Appreciating the value of skilled labor

On-the-job Traning by Erik707 (Flickr)I don’t know about you, but where I work, topics at the lunch table can vary greatly. A little while ago, the topic that came about was the value of skilled labor in America. In American culture, we value jobs that we consider to make a person “successful” and under-appreciate what we call “menial” or skilled labor jobs.

You have to wonder: What makes a person successful and why is that person’s job considered valuable while another person’s job is considered undesirable? Have we led the next generation to believe that a person’s value lies in the size of his or her paycheck instead of the intensity of his/her work ethic?

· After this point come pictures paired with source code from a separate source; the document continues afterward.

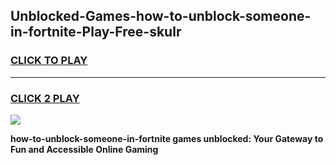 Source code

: 
## Unblocked-Games-how-to-unblock-someone-in-fortnite-Play-Free-skulr
<h3>
<a href="https://premium76.site?title=how-to-unblock-someone-in-fortnite&ref=23A">CLICK TO PLAY</a></h3>
<hr>

<h3>
<a href="https://premium76.site?title=how-to-unblock-someone-in-fortnite&ref=23A">CLICK 2 PLAY</a>
  
</h3>

<a href="https://premium76.site?title=how-to-unblock-someone-in-fortnite&ref=23A"><img src="https://clearcache.store/games.png"></a>


**how-to-unblock-someone-in-fortnite games unblocked: Your Gateway to Fun and Accessible Online Gaming**
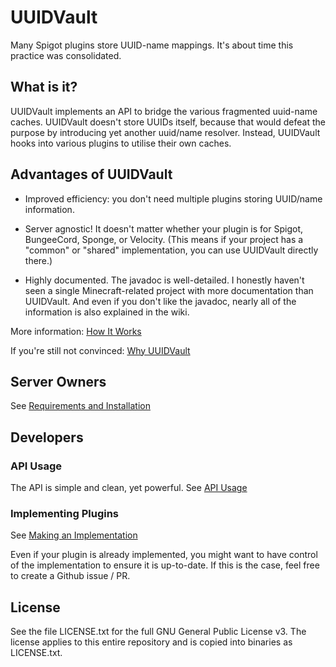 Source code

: # UUIDVault
Many Spigot plugins store UUID-name mappings. It's about time this practice was consolidated.

## What is it?

UUIDVault implements an API to bridge the various fragmented uuid-name caches. UUIDVault doesn't store UUIDs itself, because that would defeat the purpose by introducing yet another uuid/name resolver. Instead, UUIDVault hooks into various plugins to utilise their own caches.

## Advantages of UUIDVault

* Improved efficiency: you don't need multiple plugins storing UUID/name information.

* Server agnostic! It doesn't matter whether your plugin is for Spigot, BungeeCord, Sponge, or Velocity.
(This means if your project has a "common" or "shared" implementation, you can use UUIDVault directly there.)

* Highly documented. The javadoc is well-detailed. I honestly haven't seen a single Minecraft-related project with more documentation than UUIDVault. And even if you don't like the javadoc, nearly all of the information is also explained in the wiki.

More information: [How It Works](https://github.com/A248/UUIDVault/wiki/How-It-Works)

If you're still not convinced: [Why UUIDVault](https://github.com/A248/UUIDVault/wiki/Why-UUIDVault)

## Server Owners

See [Requirements and Installation](https://github.com/A248/UUIDVault/wiki/Requirements-and-Installation)

## Developers

### API Usage

The API is simple and clean, yet powerful. See [API Usage](https://github.com/A248/UUIDVault/wiki/API-Usage)

### Implementing Plugins

See [Making an Implementation](https://github.com/A248/UUIDVault/wiki/Making-an-Implementation)

Even if your plugin is already implemented, you might want to have control of the implementation
to ensure it is up-to-date. If this is the case, feel free to create a Github issue / PR.

## License

See the file LICENSE.txt for the full GNU General Public License v3.
The license applies to this entire repository and is copied into binaries as LICENSE.txt.
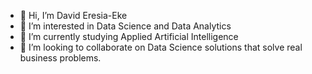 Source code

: - 👋 Hi, I’m David Eresia-Eke
- 👀 I’m interested in Data Science and Data Analytics
- 🌱 I’m currently studying Applied Artificial Intelligence 
- 💞️ I’m looking to collaborate on Data Science solutions that solve real business problems.


<!---
David-iyowuna/David-iyowuna is a ✨ special ✨ repository because its `README.md` (this file) appears on your GitHub profile.
You can click the Preview link to take a look at your changes.
--->
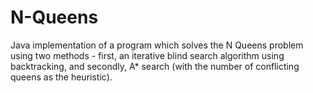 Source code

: # N-Queens
Java implementation of a program which solves the N Queens problem using two methods - first, an iterative blind search algorithm using backtracking, and secondly, A* search (with the number of conflicting queens as the heuristic).

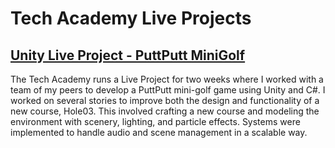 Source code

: # Tech Academy Live Projects

## [Unity Live Project - PuttPutt MiniGolf](https://github.com/brandinhisaw/Tech-Academy-Live-Projects/tree/main/Unity%20Live%20Project)
The Tech Academy runs a Live Project for two weeks where I worked with a team of my peers to develop a PuttPutt mini-golf game using Unity and C#. I worked on several stories to improve both the design and functionality of a new course, Hole03. This involved crafting a new course and modeling the environment with scenery, lighting, and particle effects. Systems were implemented to handle audio and scene management in a scalable way.
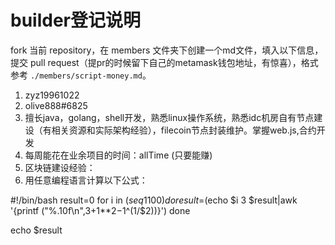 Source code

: # builder登记说明

fork 当前 repository，在 members 文件夹下创建一个md文件，填入以下信息，提交 pull request（提pr的时候留下自己的metamask钱包地址，有惊喜），格式参考 `./members/script-money.md`。

1. zyz19961022
2. olive888#6825
3. 擅长java，golang，shell开发，熟悉linux操作系统，熟悉idc机房自有节点建设（有相关资源和实际架构经验），filecoin节点封装维护。掌握web.js,合约开发
4. 每周能花在业余项目的时间：allTime (只要能赚)
5. 区块链建设经验：
6. 用任意编程语言计算以下公式：

#!/bin/bash
result=0
for i in $(seq 1 100)
do
        result=$(echo $i 3 $result|awk '{printf ("%.10f\n",$3+$1**$2-$1^(1/$2))}')
done

echo $result
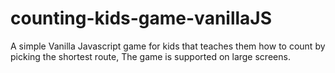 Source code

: # counting-kids-game-vanillaJS
A simple Vanilla Javascript game for kids that teaches them how to count by picking the shortest route, The game is supported on large screens.
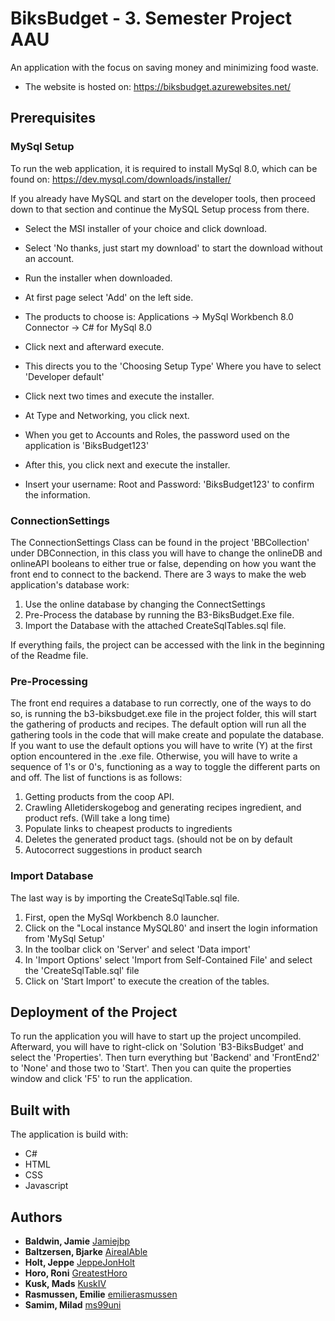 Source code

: # BiksBudget - 3. Semester Project AAU
An application with the focus on saving money and minimizing food waste.
- The website is hosted on: https://biksbudget.azurewebsites.net/
## Prerequisites
### MySql Setup
To run the web application, it is required to install MySql 8.0, which can be found on:
https://dev.mysql.com/downloads/installer/

If you already have MySQL and start on the developer tools, then proceed down to that section and continue the MySQL Setup process from there. 
- Select the MSI installer of your choice and click download.
- Select 'No thanks, just start my download' to start the download without an account.
- Run the installer when downloaded.

- At first page select 'Add' on the left side.
- The products to choose is:
                  Applications -> MySql Workbench 8.0 
                  Connector -> C# for MySql 8.0

- Click next and afterward execute.
- This directs you to the 'Choosing Setup Type' Where you have to select 'Developer default'
- Click next two times and execute the installer.
- At Type and Networking, you click next.
- When you get to Accounts and Roles, the password used on the application is 'BiksBudget123'
- After this, you click next and execute the installer.
- Insert your username: Root and Password: 'BiksBudget123' to confirm the information.

### ConnectionSettings
The ConnectionSettings Class can be found in the project 'BBCollection' under DBConnection, in this class you will have to change the onlineDB and onlineAPI booleans to either true or false, depending on how you want the front end to connect to the backend.
There are 3 ways to make the web application's database work:
1. Use the online database by changing the ConnectSettings
2. Pre-Process the database by running the B3-BiksBudget.Exe file.
3. Import the Database with the attached CreateSqlTables.sql file.

If everything fails, the project can be accessed with the link in the beginning of the Readme file.
### Pre-Processing
The front end requires a database to run correctly, one of the ways to do so, is running the b3-biksbudget.exe file in the project folder, this will start the gathering of products and recipes.
The default option will run all the gathering tools in the code that will make create and populate the database.
If you want to use the default options you will have to write (Y) at the first option encountered in the .exe file.
Otherwise, you will have to write a sequence of 1's or 0's, functioning as a way to toggle the different parts on and off.
The list of functions is as follows:
1. Getting products from the coop API.
2. Crawling Alletiderskogebog and generating recipes ingredient, and product refs. (Will take a long time)
3. Populate links to cheapest products to ingredients
4. Deletes the generated product tags. (should not be on by default
5. Autocorrect suggestions in product search
### Import Database
The last way is by importing the CreateSqlTable.sql file.
1. First, open the MySql Workbench 8.0 launcher.
2. Click on the "Local instance MySQL80' and insert the login information from 'MySql Setup'
3. In the toolbar click on 'Server' and select 'Data import'
4. In 'Import Options' select 'Import from Self-Contained File' and select the 'CreateSqlTable.sql' file
5. Click on 'Start Import' to execute the creation of the tables.
## Deployment of the Project
To run the application you will have to start up the project uncompiled. Afterward, you will have to right-click on 'Solution 'B3-BiksBudget' and select the 'Properties'. Then turn everything but 'Backend' and 'FrontEnd2' to 'None' and those two to 'Start'.
Then you can quite the properties window and click 'F5' to run the application. 
## Built with
The application is build with:
- C#
- HTML
- CSS
- Javascript
## Authors
* **Baldwin, Jamie** [Jamiejbp](https://github.com/Jamiejbp)
* **Baltzersen, Bjarke** [AirealAble](https://github.com/AirealAble)
* **Holt, Jeppe** [JeppeJonHolt](https://github.com/JeppeJonHolt)
* **Horo, Roni** [GreatestHoro](https://github.com/GreatestHoro)
* **Kusk, Mads** [KuskIV](https://github.com/KuskIV)
* **Rasmussen, Emilie** [emilierasmussen](https://github.com/emilierasmussen)
* **Samim, Milad** [ms99uni](https://github.com/ms99uni)
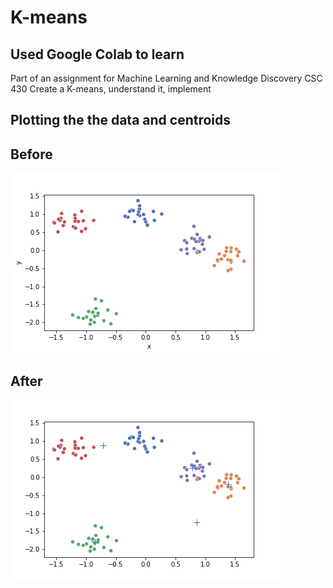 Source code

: # K-means

## Used Google Colab to learn
Part of an assignment for Machine Learning and Knowledge Discovery CSC 430
Create a K-means, understand it, implement

## Plotting the the data and centroids
## Before
<img src="data.png">

## After
<img src="k-means.png">
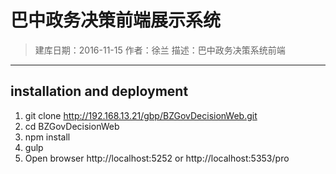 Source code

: # 巴中政务决策前端展示系统
  > 建库日期：2016-11-15
  > 作者：徐兰
  > 描述：巴中政务决策系统前端

-----

## installation and deployment
1. git clone http://192.168.13.21/gbp/BZGovDecisionWeb.git
2. cd BZGovDecisionWeb
3. npm install
4. gulp
5. Open browser http://localhost:5252 or http://localhost:5353/pro
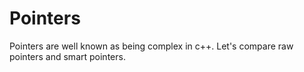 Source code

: # Pointers

Pointers are well known as being complex in c++.
Let's compare raw pointers and smart pointers. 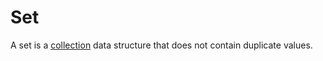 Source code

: # Set

A set is a [collection][type-collection] data structure that does not contain duplicate values.

[type-collection]: ./collection.md
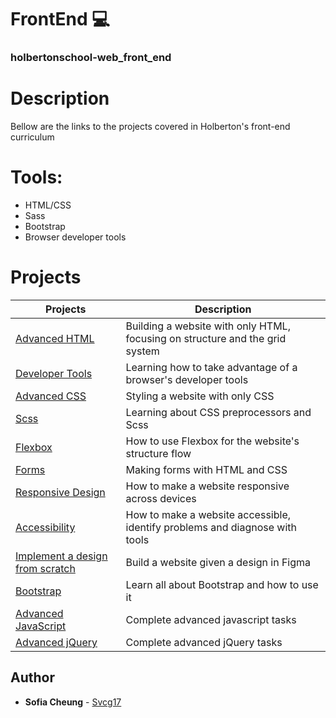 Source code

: # FrontEnd :computer:

### holbertonschool-web_front_end

# Description
Bellow are the links to the projects covered in Holberton's front-end curriculum

# Tools:
  - HTML/CSS
  - Sass
  - Bootstrap
  - Browser developer tools

# Projects
Projects | Description
----------- | -----------
[Advanced HTML](./0x00-html_advanced) | Building a website with only HTML, focusing on structure and the grid system
[Developer Tools](./0x01-developer_tools) | Learning how to take advantage of a browser's developer tools
[Advanced CSS](./0x02-CSS_advanced) | Styling a website with only CSS
[Scss](./0x03-sass_scss) | Learning about CSS preprocessors and Scss
[Flexbox](./0x04-flexbox) | How to use Flexbox for the website's structure flow
[Forms](./0x05-form) | Making forms with HTML and CSS
[Responsive Design](./0x06-responsive_design) | How to make a website responsive across devices
[Accessibility](./0x07-accessibility) | How to make a website accessible, identify problems and diagnose with tools
[Implement a design from scratch](./0x09-implement_a_design_from_scratch) | Build a website given a design in Figma
[Bootstrap](./0x0A-Bootstrap) | Learn all about Bootstrap and how to use it
[Advanced JavaScript](./0x0C-Javascript_advanced) | Complete advanced javascript tasks
[Advanced jQuery](./0x0D-JQuery_advanced) | Complete advanced jQuery tasks
## Author
* **Sofia Cheung** - [Svcg17](https://github.com/Svcg17)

It makes me worrisome to think that kids that are graduating from college or high school right now are afraid to take a job that requires skilled labor. I worry that they are being pressured into pursuing careers that we have deemed desirable – CEOs, management, entrepreneurs, marketing, financial – while avoiding the jobs that are are considered below average – electricians, grocery stockers, waiters, cooks, dry cleaners, retail, etc. I strongly believe in the value of an education, but I also believe that higher education is not a requisite for everyone and every job. If my furnace stops working in 12 degree temperature (as it has done twice this winter), I’m going to call an HVAC service, but I don’t need him or her to have a college degree to perform the work. I need him or her to have the knowledge to get the job done and the work ethic to do it properly.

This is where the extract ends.